What you need to do: Below are some records. Output the lines from the first one through the line that holds "<h4><strong><h3>1-Responsive Design : </h3></strong>Whether", exactly as written, with no pictures.

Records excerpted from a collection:
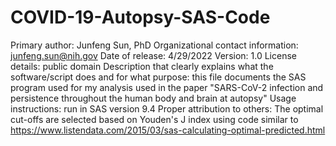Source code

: # COVID-19-Autopsy-SAS-Code
Primary author: Junfeng Sun, PhD
Organizational contact information: junfeng.sun@nih.gov
Date of release: 4/29/2022
Version: 1.0
License details: public domain 
Description that clearly explains what the software/script does and for what purpose: this file documents the SAS program used for my analysis used in the paper "SARS-CoV-2 infection and persistence throughout the human body and brain at autopsy"
Usage instructions: run in SAS version 9.4
Proper attribution to others: The optimal cut-offs are selected based on Youden's J index using code similar to 
https://www.listendata.com/2015/03/sas-calculating-optimal-predicted.html
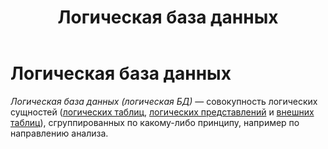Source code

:﻿---
layout: default
title: Логическая база данных
nav_order: 2
parent: Основные понятия
has_children: false
has_toc: false
---

Логическая база данных
=====================

_Логическая база данных (логическая БД)_ — совокупность логических сущностей 
([логических таблиц](../Логическая_таблица/Логическая_таблица.md), 
[логических представлений](../Логическое_представление/Логическое_представление.md) и 
[внешних таблиц](../Внешняя_таблица/Внешняя_таблица.md)), сгруппированных по какому-либо принципу, 
например по направлению анализа.  

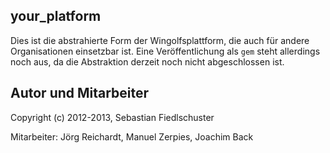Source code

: ## your_platform

Dies ist die abstrahierte Form der Wingolfsplattform, die auch für andere Organisationen einsetzbar ist. Eine Veröffentlichung als `gem` steht allerdings noch aus, da die Abstraktion derzeit noch nicht abgeschlossen ist.

## Autor und Mitarbeiter

Copyright (c) 2012-2013, Sebastian Fiedlschuster

Mitarbeiter: Jörg Reichardt, Manuel Zerpies, Joachim Back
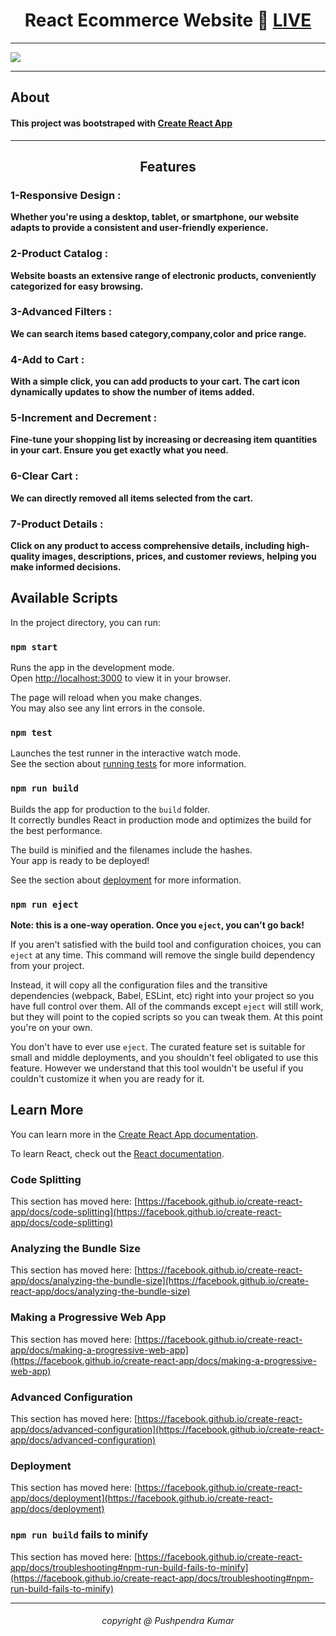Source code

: <h1 align="center">React Ecommerce Website 🔴 <a href="https://64ded2cf54fc5f3d990618a4--neon-elf-dc959d.netlify.app/">LIVE</a></h1>
<hr>
<img src="https://github.com/Pushpendra1723/React-Ecommerce/assets/94159743/a599e30d-d7d4-4848-9e42-2a42069bcc5f">
<hr>
<h2 href="center">About</h2>
<h4>This project was bootstraped with <a href="https://create-react-app.dev/">Create React App</a></h4>
<hr>
<h2 align="center">Features</h2>
<h4><strong><h3>1-Responsive Design : </h3></strong>Whether you're using a desktop, tablet, or smartphone, our website adapts to provide a consistent and user-friendly experience.</h4>
<h4><strong><h3>2-Product Catalog : </h3></strong>Website boasts an extensive range of electronic products, conveniently categorized for easy browsing.</h4>
<h4><strong><h3>3-Advanced Filters : </h3></strong>We can search items based category,company,color and price range.</h4>
<h4><strong><h3>4-Add to Cart : </h3></strong>With a simple click, you can add products to your cart. The cart icon dynamically updates to show the number of items added.</h4>
<h4><strong><h3>5-Increment and Decrement : </h3></strong>Fine-tune your shopping list by increasing or decreasing item quantities in your cart. Ensure you get exactly what you need.</h4>
<h4><strong><h3>6-Clear Cart : </h3></strong>We can directly removed all items selected from the cart.</h4>
<h4><strong><h3>7-Product Details : </h3></strong>Click on any product to access comprehensive details, including high-quality images, descriptions, prices, and customer reviews, helping you make informed decisions.</h4>

## Available Scripts

In the project directory, you can run:

### `npm start`

Runs the app in the development mode.\
Open [http://localhost:3000](http://localhost:3000) to view it in your browser.

The page will reload when you make changes.\
You may also see any lint errors in the console.

### `npm test`

Launches the test runner in the interactive watch mode.\
See the section about [running tests](https://facebook.github.io/create-react-app/docs/running-tests) for more information.

### `npm run build`

Builds the app for production to the `build` folder.\
It correctly bundles React in production mode and optimizes the build for the best performance.

The build is minified and the filenames include the hashes.\
Your app is ready to be deployed!

See the section about [deployment](https://facebook.github.io/create-react-app/docs/deployment) for more information.

### `npm run eject`

**Note: this is a one-way operation. Once you `eject`, you can't go back!**

If you aren't satisfied with the build tool and configuration choices, you can `eject` at any time. This command will remove the single build dependency from your project.

Instead, it will copy all the configuration files and the transitive dependencies (webpack, Babel, ESLint, etc) right into your project so you have full control over them. All of the commands except `eject` will still work, but they will point to the copied scripts so you can tweak them. At this point you're on your own.

You don't have to ever use `eject`. The curated feature set is suitable for small and middle deployments, and you shouldn't feel obligated to use this feature. However we understand that this tool wouldn't be useful if you couldn't customize it when you are ready for it.

## Learn More

You can learn more in the [Create React App documentation](https://facebook.github.io/create-react-app/docs/getting-started).

To learn React, check out the [React documentation](https://reactjs.org/).

### Code Splitting

This section has moved here: [https://facebook.github.io/create-react-app/docs/code-splitting](https://facebook.github.io/create-react-app/docs/code-splitting)

### Analyzing the Bundle Size

This section has moved here: [https://facebook.github.io/create-react-app/docs/analyzing-the-bundle-size](https://facebook.github.io/create-react-app/docs/analyzing-the-bundle-size)

### Making a Progressive Web App

This section has moved here: [https://facebook.github.io/create-react-app/docs/making-a-progressive-web-app](https://facebook.github.io/create-react-app/docs/making-a-progressive-web-app)

### Advanced Configuration

This section has moved here: [https://facebook.github.io/create-react-app/docs/advanced-configuration](https://facebook.github.io/create-react-app/docs/advanced-configuration)

### Deployment

This section has moved here: [https://facebook.github.io/create-react-app/docs/deployment](https://facebook.github.io/create-react-app/docs/deployment)

### `npm run build` fails to minify

This section has moved here: [https://facebook.github.io/create-react-app/docs/troubleshooting#npm-run-build-fails-to-minify](https://facebook.github.io/create-react-app/docs/troubleshooting#npm-run-build-fails-to-minify)

<hr>
<h6 align="center">copyright @ Pushpendra Kumar</h2>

Solution for this problem:
Source code

: # COVID-19-Autopsy-SAS-Code
Primary author: Junfeng Sun, PhD
Organizational contact information: junfeng.sun@nih.gov
Date of release: 4/29/2022
Version: 1.0
License details: public domain 
Description that clearly explains what the software/script does and for what purpose: this file documents the SAS program used for my analysis used in the paper "SARS-CoV-2 infection and persistence throughout the human body and brain at autopsy"
Usage instructions: run in SAS version 9.4
Proper attribution to others: The optimal cut-offs are selected based on Youden's J index using code similar to 
https://www.listendata.com/2015/03/sas-calculating-optimal-predicted.html
Source code

:﻿---
layout: default
title: Логическая база данных
nav_order: 2
parent: Основные понятия
has_children: false
has_toc: false
---

Логическая база данных
=====================

_Логическая база данных (логическая БД)_ — совокупность логических сущностей 
([логических таблиц](../Логическая_таблица/Логическая_таблица.md), 
[логических представлений](../Логическое_представление/Логическое_представление.md) и 
[внешних таблиц](../Внешняя_таблица/Внешняя_таблица.md)), сгруппированных по какому-либо принципу, 
например по направлению анализа.  

Source code

: ## your_platform

Dies ist die abstrahierte Form der Wingolfsplattform, die auch für andere Organisationen einsetzbar ist. Eine Veröffentlichung als `gem` steht allerdings noch aus, da die Abstraktion derzeit noch nicht abgeschlossen ist.

## Autor und Mitarbeiter

Copyright (c) 2012-2013, Sebastian Fiedlschuster

Mitarbeiter: Jörg Reichardt, Manuel Zerpies, Joachim Back
Source code

: <h1 align="center">React Ecommerce Website 🔴 <a href="https://64ded2cf54fc5f3d990618a4--neon-elf-dc959d.netlify.app/">LIVE</a></h1>
<hr>
<img src="https://github.com/Pushpendra1723/React-Ecommerce/assets/94159743/a599e30d-d7d4-4848-9e42-2a42069bcc5f">
<hr>
<h2 href="center">About</h2>
<h4>This project was bootstraped with <a href="https://create-react-app.dev/">Create React App</a></h4>
<hr>
<h2 align="center">Features</h2>
<h4><strong><h3>1-Responsive Design : </h3></strong>Whether you're using a desktop, tablet, or smartphone, our website adapts to provide a consistent and user-friendly experience.</h4>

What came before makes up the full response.